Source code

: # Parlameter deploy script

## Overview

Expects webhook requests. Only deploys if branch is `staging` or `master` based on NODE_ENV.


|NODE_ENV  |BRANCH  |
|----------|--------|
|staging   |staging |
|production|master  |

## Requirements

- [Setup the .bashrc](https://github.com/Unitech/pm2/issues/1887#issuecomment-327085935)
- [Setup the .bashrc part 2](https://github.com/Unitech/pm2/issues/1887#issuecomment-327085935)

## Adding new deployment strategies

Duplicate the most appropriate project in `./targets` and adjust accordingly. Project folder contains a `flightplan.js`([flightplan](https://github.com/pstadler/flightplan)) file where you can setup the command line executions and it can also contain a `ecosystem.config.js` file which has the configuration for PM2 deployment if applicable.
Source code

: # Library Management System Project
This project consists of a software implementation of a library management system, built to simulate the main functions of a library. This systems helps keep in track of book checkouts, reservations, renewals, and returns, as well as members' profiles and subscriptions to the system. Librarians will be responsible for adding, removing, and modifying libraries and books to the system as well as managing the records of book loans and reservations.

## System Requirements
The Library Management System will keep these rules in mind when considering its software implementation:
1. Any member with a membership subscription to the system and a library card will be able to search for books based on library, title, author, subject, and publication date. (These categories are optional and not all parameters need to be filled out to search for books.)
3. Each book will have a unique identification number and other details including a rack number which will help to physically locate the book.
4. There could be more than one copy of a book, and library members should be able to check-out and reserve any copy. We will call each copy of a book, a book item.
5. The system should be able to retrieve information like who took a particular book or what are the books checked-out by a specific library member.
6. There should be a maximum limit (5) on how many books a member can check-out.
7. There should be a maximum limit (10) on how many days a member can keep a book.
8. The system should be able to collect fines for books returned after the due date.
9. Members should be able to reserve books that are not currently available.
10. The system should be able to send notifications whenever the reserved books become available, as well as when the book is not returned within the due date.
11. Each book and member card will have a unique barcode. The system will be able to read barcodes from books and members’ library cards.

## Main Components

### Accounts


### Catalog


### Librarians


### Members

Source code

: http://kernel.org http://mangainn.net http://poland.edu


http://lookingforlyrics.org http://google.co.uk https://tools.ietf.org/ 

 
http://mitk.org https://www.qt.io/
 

═══

- WORK ITEM -
Set down exactly the lines of the data above, beginning with the line that has "This project consists" and ending with the line that has "The Library Management", and no others.

- WRITTEN REPLY -
This project consists of a software implementation of a library management system, built to simulate the main functions of a library. This systems helps keep in track of book checkouts, reservations, renewals, and returns, as well as members' profiles and subscriptions to the system. Librarians will be responsible for adding, removing, and modifying libraries and books to the system as well as managing the records of book loans and reservations.

## System Requirements
The Library Management System will keep these rules in mind when considering its software implementation:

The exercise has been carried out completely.